In a little while she'll probably dump you as a patient...
get dr B's guidlines or ILADS for her to digest....or you'll be sick a long long time...heck you may anyway....100 mgs of doxy for three weeks is like urinating on a forest fire.good luck...zman
Posted by gardenoflyme (Member # 9261) on :
Your story sounds so much like mine--only I didn't get this window of opportunity that you have now. You also are lucky enough to have a positive ELISA so there will be fewer insurance problems.
I went 4 1/2 years misdiagnosed and now 5 more years I am finally nearing the end of my battle, I hope. The point being, get as much help as you can NOW. If your PCP will get you IV drugs, great. If they will get you oral ABX, it's a start. Use whatever they will give you, but find a LLMD you like.Advice given by the others to test for coinfections is a MUST.
I live in SE Pa too. There is too much lyme disease in our area not to do something about it while you still can. If you are in the Valley forge area ( Chester County) you have the highest rate of lyme disease in the state. That alone should tell you something.

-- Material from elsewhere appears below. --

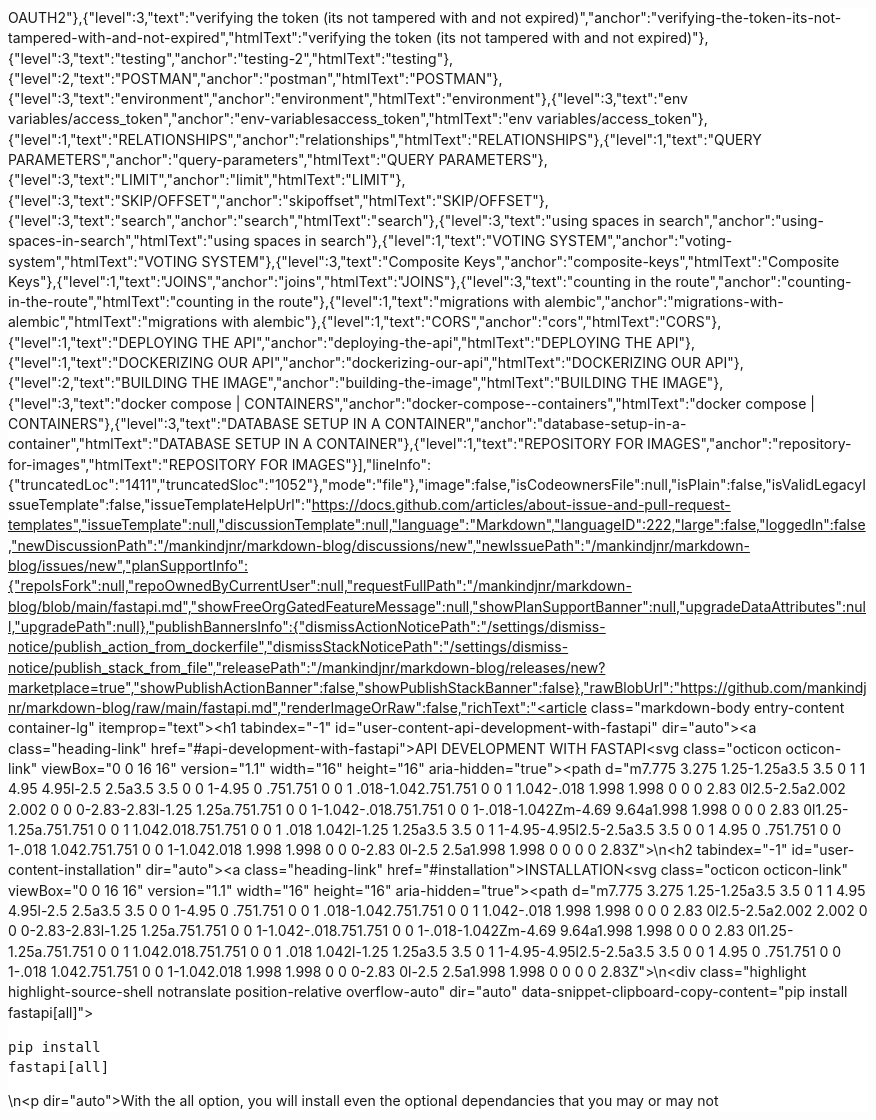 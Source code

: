 OAUTH2"},{"level":3,"text":"verifying the token (its not tampered with and not expired)","anchor":"verifying-the-token-its-not-tampered-with-and-not-expired","htmlText":"verifying the token (its not tampered with and not expired)"},{"level":3,"text":"testing","anchor":"testing-2","htmlText":"testing"},{"level":2,"text":"POSTMAN","anchor":"postman","htmlText":"POSTMAN"},{"level":3,"text":"environment","anchor":"environment","htmlText":"environment"},{"level":3,"text":"env variables/access_token","anchor":"env-variablesaccess_token","htmlText":"env variables/access_token"},{"level":1,"text":"RELATIONSHIPS","anchor":"relationships","htmlText":"RELATIONSHIPS"},{"level":1,"text":"QUERY PARAMETERS","anchor":"query-parameters","htmlText":"QUERY PARAMETERS"},{"level":3,"text":"LIMIT","anchor":"limit","htmlText":"LIMIT"},{"level":3,"text":"SKIP/OFFSET","anchor":"skipoffset","htmlText":"SKIP/OFFSET"},{"level":3,"text":"search","anchor":"search","htmlText":"search"},{"level":3,"text":"using spaces in search","anchor":"using-spaces-in-search","htmlText":"using spaces in search"},{"level":1,"text":"VOTING SYSTEM","anchor":"voting-system","htmlText":"VOTING SYSTEM"},{"level":3,"text":"Composite Keys","anchor":"composite-keys","htmlText":"Composite Keys"},{"level":1,"text":"JOINS","anchor":"joins","htmlText":"JOINS"},{"level":3,"text":"counting in the route","anchor":"counting-in-the-route","htmlText":"counting in the route"},{"level":1,"text":"migrations with alembic","anchor":"migrations-with-alembic","htmlText":"migrations with alembic"},{"level":1,"text":"CORS","anchor":"cors","htmlText":"CORS"},{"level":1,"text":"DEPLOYING THE API","anchor":"deploying-the-api","htmlText":"DEPLOYING THE API"},{"level":1,"text":"DOCKERIZING OUR API","anchor":"dockerizing-our-api","htmlText":"DOCKERIZING OUR API"},{"level":2,"text":"BUILDING THE IMAGE","anchor":"building-the-image","htmlText":"BUILDING THE IMAGE"},{"level":3,"text":"docker compose | CONTAINERS","anchor":"docker-compose--containers","htmlText":"docker compose | CONTAINERS"},{"level":3,"text":"DATABASE SETUP IN A CONTAINER","anchor":"database-setup-in-a-container","htmlText":"DATABASE SETUP IN A CONTAINER"},{"level":1,"text":"REPOSITORY FOR IMAGES","anchor":"repository-for-images","htmlText":"REPOSITORY FOR IMAGES"}],"lineInfo":{"truncatedLoc":"1411","truncatedSloc":"1052"},"mode":"file"},"image":false,"isCodeownersFile":null,"isPlain":false,"isValidLegacyIssueTemplate":false,"issueTemplateHelpUrl":"https://docs.github.com/articles/about-issue-and-pull-request-templates","issueTemplate":null,"discussionTemplate":null,"language":"Markdown","languageID":222,"large":false,"loggedIn":false,"newDiscussionPath":"/mankindjnr/markdown-blog/discussions/new","newIssuePath":"/mankindjnr/markdown-blog/issues/new","planSupportInfo":{"repoIsFork":null,"repoOwnedByCurrentUser":null,"requestFullPath":"/mankindjnr/markdown-blog/blob/main/fastapi.md","showFreeOrgGatedFeatureMessage":null,"showPlanSupportBanner":null,"upgradeDataAttributes":null,"upgradePath":null},"publishBannersInfo":{"dismissActionNoticePath":"/settings/dismiss-notice/publish_action_from_dockerfile","dismissStackNoticePath":"/settings/dismiss-notice/publish_stack_from_file","releasePath":"/mankindjnr/markdown-blog/releases/new?marketplace=true","showPublishActionBanner":false,"showPublishStackBanner":false},"rawBlobUrl":"https://github.com/mankindjnr/markdown-blog/raw/main/fastapi.md","renderImageOrRaw":false,"richText":"<article class=\"markdown-body entry-content container-lg\" itemprop=\"text\"><h1 tabindex=\"-1\" id=\"user-content-api-development-with-fastapi\" dir=\"auto\"><a class=\"heading-link\" href=\"#api-development-with-fastapi\">API DEVELOPMENT WITH FASTAPI<svg class=\"octicon octicon-link\" viewBox=\"0 0 16 16\" version=\"1.1\" width=\"16\" height=\"16\" aria-hidden=\"true\"><path d=\"m7.775 3.275 1.25-1.25a3.5 3.5 0 1 1 4.95 4.95l-2.5 2.5a3.5 3.5 0 0 1-4.95 0 .751.751 0 0 1 .018-1.042.751.751 0 0 1 1.042-.018 1.998 1.998 0 0 0 2.83 0l2.5-2.5a2.002 2.002 0 0 0-2.83-2.83l-1.25 1.25a.751.751 0 0 1-1.042-.018.751.751 0 0 1-.018-1.042Zm-4.69 9.64a1.998 1.998 0 0 0 2.83 0l1.25-1.25a.751.751 0 0 1 1.042.018.751.751 0 0 1 .018 1.042l-1.25 1.25a3.5 3.5 0 1 1-4.95-4.95l2.5-2.5a3.5 3.5 0 0 1 4.95 0 .751.751 0 0 1-.018 1.042.751.751 0 0 1-1.042.018 1.998 1.998 0 0 0-2.83 0l-2.5 2.5a1.998 1.998 0 0 0 0 2.83Z\"></path></svg></a></h1>\n<h2 tabindex=\"-1\" id=\"user-content-installation\" dir=\"auto\"><a class=\"heading-link\" href=\"#installation\">INSTALLATION<svg class=\"octicon octicon-link\" viewBox=\"0 0 16 16\" version=\"1.1\" width=\"16\" height=\"16\" aria-hidden=\"true\"><path d=\"m7.775 3.275 1.25-1.25a3.5 3.5 0 1 1 4.95 4.95l-2.5 2.5a3.5 3.5 0 0 1-4.95 0 .751.751 0 0 1 .018-1.042.751.751 0 0 1 1.042-.018 1.998 1.998 0 0 0 2.83 0l2.5-2.5a2.002 2.002 0 0 0-2.83-2.83l-1.25 1.25a.751.751 0 0 1-1.042-.018.751.751 0 0 1-.018-1.042Zm-4.69 9.64a1.998 1.998 0 0 0 2.83 0l1.25-1.25a.751.751 0 0 1 1.042.018.751.751 0 0 1 .018 1.042l-1.25 1.25a3.5 3.5 0 1 1-4.95-4.95l2.5-2.5a3.5 3.5 0 0 1 4.95 0 .751.751 0 0 1-.018 1.042.751.751 0 0 1-1.042.018 1.998 1.998 0 0 0-2.83 0l-2.5 2.5a1.998 1.998 0 0 0 0 2.83Z\"></path></svg></a></h2>\n<div class=\"highlight highlight-source-shell notranslate position-relative overflow-auto\" dir=\"auto\" data-snippet-clipboard-copy-content=\"pip install fastapi[all]\"><pre>pip install fastapi[all]</pre></div>\n<p dir=\"auto\">With the all option, you will install even the optional dependancies that you may or may not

The doxy you received wasn't enough to kick the original infection. It didn't even cover the initial cycle of Bb replication--4 weeks. Depending on your weight the dosage may not have been high enough.
Sounds ominous. It could be. But as much as treating this will inconvenience you now, it will save your future.
Sorry for the lecture. It's just after hearing so many stories and living them myself(whole family has had various forms of lyme and coinfections) it saddens me to see the whole thing repeating itself for someone else.
Good luck. Sounds like at least your PCP is open minded. My suggestion, if you have a choice use tindimax instead of flagyl. you should have fewer side effects of the abx that way.
Like others state, I am not a MD and this is not medical advice, just a reflection of my own experiences and opinions
![[Smile]](smile.gif)
you guys are so helpful![[Eek!]](eek.gif)
I wish I was that fortunate to have that intel from the begining.